#### About this exercise
Could you copy exactly the lines below from the one with "[1] Rohde M, Kandhai" to the one with "Professor: [ALYSSON FILGUEIRA", inclusive, leaving out any pictures?

#### Dataset extract
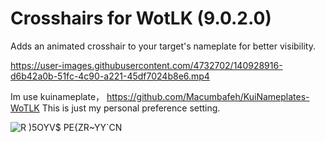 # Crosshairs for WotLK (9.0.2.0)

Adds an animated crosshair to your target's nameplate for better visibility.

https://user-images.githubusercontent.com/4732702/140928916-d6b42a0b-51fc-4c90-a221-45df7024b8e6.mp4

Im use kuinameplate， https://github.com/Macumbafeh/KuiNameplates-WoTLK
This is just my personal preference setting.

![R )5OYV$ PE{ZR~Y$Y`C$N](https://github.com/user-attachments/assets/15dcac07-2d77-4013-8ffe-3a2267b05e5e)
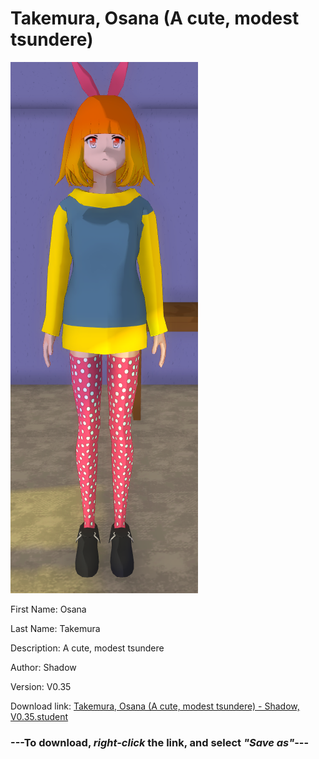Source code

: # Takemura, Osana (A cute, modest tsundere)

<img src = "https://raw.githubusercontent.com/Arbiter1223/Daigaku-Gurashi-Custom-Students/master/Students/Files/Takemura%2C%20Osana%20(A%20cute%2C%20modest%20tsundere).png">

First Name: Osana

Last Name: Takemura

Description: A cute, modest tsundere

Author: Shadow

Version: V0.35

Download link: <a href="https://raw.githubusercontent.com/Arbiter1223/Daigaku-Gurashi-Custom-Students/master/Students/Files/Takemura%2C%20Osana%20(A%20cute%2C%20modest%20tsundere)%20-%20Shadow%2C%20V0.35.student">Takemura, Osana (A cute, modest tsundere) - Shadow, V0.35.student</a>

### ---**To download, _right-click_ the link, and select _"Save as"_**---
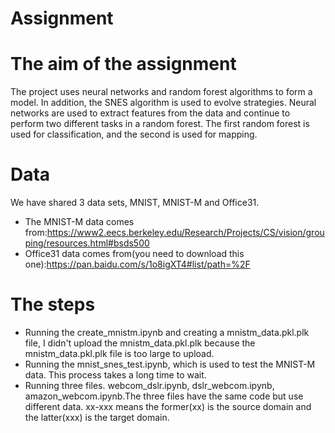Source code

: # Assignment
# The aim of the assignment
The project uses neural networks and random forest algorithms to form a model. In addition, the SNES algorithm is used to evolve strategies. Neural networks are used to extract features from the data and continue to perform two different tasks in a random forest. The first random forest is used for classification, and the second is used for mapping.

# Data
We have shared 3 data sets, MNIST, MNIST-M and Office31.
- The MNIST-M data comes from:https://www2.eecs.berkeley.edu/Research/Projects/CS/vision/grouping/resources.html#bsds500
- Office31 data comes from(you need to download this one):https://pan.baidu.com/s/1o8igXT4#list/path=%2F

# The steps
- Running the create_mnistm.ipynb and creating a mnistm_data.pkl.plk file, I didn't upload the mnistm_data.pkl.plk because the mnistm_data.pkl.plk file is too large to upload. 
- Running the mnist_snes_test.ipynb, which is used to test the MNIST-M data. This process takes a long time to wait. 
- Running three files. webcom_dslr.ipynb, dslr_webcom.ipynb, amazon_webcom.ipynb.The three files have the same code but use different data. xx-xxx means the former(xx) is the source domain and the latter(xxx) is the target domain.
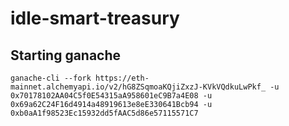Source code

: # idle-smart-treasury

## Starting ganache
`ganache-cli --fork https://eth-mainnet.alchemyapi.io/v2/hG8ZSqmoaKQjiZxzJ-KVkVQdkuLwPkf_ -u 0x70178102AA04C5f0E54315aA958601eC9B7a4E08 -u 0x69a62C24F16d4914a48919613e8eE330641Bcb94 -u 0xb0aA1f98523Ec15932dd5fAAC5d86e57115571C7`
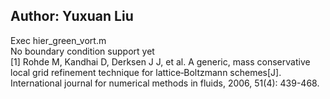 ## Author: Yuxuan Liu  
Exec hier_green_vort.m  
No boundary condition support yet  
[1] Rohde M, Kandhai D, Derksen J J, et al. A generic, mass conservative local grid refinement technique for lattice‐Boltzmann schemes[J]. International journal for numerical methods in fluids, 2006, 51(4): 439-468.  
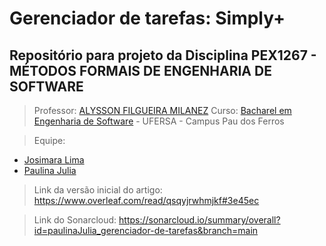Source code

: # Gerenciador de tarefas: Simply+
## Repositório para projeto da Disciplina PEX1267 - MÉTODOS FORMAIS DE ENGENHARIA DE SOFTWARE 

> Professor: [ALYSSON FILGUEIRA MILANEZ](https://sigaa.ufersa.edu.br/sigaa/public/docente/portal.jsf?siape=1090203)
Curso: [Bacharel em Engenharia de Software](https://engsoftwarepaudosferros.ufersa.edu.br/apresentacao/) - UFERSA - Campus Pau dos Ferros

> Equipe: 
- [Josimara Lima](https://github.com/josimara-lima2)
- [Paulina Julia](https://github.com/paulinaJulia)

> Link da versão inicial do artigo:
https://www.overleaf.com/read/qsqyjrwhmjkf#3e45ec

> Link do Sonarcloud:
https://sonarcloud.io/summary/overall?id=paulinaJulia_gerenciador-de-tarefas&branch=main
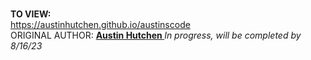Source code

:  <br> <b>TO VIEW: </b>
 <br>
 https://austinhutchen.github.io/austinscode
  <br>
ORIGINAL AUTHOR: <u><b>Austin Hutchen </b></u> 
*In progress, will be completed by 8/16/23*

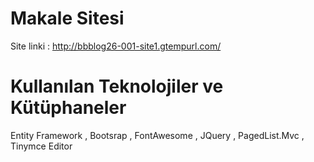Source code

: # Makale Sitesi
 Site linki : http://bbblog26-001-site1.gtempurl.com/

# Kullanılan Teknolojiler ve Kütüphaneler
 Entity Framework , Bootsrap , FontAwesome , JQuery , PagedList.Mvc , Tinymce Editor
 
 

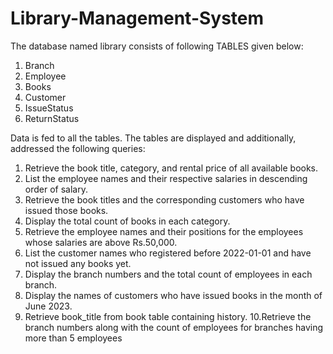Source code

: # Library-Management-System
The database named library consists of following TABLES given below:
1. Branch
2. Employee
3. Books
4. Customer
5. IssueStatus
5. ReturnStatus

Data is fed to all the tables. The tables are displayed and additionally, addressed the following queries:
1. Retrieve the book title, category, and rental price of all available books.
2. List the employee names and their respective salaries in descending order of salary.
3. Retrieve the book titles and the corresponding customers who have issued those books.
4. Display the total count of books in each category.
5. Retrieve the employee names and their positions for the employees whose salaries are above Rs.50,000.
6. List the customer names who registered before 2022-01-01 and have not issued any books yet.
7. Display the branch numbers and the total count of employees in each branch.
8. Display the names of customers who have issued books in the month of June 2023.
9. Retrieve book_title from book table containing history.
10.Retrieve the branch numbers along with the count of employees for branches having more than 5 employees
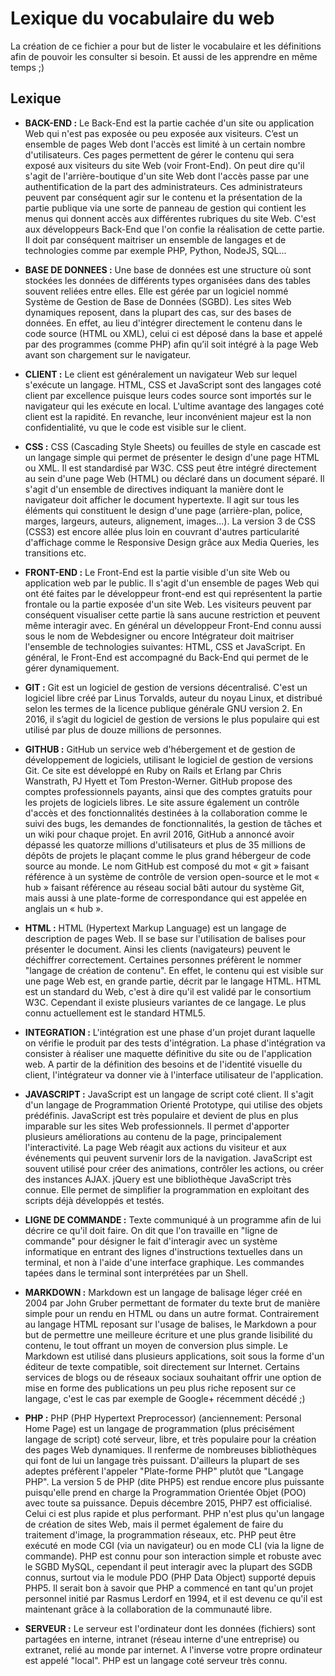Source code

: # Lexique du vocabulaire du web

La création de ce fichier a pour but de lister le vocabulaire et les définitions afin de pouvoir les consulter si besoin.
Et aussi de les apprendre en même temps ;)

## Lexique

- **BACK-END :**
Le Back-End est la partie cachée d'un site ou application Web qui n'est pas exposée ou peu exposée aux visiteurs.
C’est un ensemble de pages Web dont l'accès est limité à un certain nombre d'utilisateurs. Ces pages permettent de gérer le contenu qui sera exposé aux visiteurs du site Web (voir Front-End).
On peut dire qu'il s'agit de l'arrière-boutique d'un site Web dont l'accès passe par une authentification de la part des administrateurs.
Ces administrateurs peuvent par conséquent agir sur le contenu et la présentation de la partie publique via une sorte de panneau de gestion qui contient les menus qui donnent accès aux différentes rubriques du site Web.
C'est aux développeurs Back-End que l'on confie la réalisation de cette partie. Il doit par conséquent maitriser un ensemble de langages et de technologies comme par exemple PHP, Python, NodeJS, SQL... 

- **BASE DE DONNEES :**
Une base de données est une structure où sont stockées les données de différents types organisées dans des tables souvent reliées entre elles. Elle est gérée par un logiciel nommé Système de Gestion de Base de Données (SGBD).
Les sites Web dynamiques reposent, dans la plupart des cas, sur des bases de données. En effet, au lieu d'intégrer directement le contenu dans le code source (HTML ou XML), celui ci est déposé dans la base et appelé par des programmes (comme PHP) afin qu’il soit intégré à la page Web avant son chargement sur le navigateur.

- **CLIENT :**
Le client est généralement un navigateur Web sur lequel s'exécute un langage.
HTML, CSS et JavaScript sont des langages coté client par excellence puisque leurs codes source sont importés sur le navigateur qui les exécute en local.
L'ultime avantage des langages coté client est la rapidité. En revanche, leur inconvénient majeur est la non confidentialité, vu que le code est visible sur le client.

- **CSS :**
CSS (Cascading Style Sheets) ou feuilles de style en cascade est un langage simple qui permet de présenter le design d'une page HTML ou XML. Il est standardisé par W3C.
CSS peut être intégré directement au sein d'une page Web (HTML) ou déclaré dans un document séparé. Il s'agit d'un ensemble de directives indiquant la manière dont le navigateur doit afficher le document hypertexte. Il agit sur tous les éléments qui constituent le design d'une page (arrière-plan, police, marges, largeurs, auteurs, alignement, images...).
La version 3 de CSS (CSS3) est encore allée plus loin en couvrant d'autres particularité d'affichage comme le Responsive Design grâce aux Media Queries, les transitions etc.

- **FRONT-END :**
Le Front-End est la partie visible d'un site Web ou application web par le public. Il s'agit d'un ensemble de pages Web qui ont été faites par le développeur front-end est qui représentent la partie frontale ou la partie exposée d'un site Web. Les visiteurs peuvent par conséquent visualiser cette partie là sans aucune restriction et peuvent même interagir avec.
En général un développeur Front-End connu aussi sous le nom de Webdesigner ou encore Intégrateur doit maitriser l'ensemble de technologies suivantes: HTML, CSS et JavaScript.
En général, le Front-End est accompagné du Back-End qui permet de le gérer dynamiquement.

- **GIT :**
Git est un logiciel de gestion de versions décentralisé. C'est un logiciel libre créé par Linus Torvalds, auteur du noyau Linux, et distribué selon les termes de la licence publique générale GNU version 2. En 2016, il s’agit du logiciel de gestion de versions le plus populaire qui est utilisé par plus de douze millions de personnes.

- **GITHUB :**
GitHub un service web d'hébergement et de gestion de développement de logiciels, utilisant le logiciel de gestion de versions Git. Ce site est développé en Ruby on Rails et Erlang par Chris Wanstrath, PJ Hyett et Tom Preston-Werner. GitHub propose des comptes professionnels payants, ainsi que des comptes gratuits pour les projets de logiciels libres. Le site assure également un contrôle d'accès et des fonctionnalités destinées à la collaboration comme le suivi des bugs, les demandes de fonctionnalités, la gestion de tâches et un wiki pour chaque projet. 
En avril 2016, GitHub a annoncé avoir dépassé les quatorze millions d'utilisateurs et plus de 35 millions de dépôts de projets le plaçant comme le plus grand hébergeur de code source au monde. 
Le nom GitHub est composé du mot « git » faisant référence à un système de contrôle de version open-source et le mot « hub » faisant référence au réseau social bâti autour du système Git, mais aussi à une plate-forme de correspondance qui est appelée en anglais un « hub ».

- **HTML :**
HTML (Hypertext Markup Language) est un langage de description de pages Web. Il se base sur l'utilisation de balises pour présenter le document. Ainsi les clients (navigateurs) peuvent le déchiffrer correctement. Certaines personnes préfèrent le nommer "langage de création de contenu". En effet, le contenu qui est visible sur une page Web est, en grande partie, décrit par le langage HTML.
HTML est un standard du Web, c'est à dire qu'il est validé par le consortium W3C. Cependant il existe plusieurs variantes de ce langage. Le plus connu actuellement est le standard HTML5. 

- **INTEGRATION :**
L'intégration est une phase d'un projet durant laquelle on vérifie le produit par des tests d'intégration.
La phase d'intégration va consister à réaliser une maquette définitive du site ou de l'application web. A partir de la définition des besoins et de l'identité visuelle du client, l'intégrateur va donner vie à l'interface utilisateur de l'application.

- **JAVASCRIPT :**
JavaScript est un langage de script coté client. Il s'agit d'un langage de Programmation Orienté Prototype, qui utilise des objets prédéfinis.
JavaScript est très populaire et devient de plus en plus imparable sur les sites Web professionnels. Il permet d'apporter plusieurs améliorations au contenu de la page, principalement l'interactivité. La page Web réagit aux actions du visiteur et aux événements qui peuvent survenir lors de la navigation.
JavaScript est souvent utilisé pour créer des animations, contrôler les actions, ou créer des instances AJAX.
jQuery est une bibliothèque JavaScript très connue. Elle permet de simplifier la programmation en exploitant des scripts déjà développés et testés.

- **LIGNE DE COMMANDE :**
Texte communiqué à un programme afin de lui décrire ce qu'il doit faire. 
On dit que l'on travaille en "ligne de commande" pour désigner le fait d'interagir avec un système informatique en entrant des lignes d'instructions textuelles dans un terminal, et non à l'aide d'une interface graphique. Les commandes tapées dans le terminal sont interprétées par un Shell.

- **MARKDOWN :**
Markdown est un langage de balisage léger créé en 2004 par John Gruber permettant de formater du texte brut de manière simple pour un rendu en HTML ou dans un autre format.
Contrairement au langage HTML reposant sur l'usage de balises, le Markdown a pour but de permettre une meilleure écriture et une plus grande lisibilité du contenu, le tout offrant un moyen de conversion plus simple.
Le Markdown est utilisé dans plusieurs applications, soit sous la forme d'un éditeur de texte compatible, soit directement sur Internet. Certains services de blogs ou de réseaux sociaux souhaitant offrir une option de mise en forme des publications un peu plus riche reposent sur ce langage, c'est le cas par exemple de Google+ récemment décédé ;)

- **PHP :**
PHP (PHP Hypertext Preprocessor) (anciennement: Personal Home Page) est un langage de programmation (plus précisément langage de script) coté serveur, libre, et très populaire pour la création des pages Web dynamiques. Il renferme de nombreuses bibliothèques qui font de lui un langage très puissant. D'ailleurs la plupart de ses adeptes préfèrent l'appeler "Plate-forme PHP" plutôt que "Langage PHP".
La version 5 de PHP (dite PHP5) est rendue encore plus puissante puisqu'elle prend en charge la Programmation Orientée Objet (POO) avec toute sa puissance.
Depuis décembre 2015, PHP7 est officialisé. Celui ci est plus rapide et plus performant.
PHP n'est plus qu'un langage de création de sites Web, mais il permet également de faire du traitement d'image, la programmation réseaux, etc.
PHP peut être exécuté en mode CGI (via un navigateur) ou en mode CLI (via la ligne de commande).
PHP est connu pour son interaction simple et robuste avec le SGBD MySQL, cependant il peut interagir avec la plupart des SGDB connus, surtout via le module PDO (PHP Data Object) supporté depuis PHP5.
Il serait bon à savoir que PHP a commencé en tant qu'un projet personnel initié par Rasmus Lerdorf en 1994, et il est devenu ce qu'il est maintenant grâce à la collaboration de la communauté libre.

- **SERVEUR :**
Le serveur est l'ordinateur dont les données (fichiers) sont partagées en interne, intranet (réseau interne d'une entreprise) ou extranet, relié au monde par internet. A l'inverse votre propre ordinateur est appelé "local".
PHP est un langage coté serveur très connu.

#### Answer
[1] Rohde M, Kandhai D, Derksen J J, et al. A generic, mass conservative local grid refinement technique for lattice‐Boltzmann schemes[J]. International journal for numerical methods in fluids, 2006, 51(4): 439-468.  
Source code

: # Gerenciador de tarefas: Simply+
## Repositório para projeto da Disciplina PEX1267 - MÉTODOS FORMAIS DE ENGENHARIA DE SOFTWARE 

> Professor: [ALYSSON FILGUEIRA MILANEZ](https://sigaa.ufersa.edu.br/sigaa/public/docente/portal.jsf?siape=1090203)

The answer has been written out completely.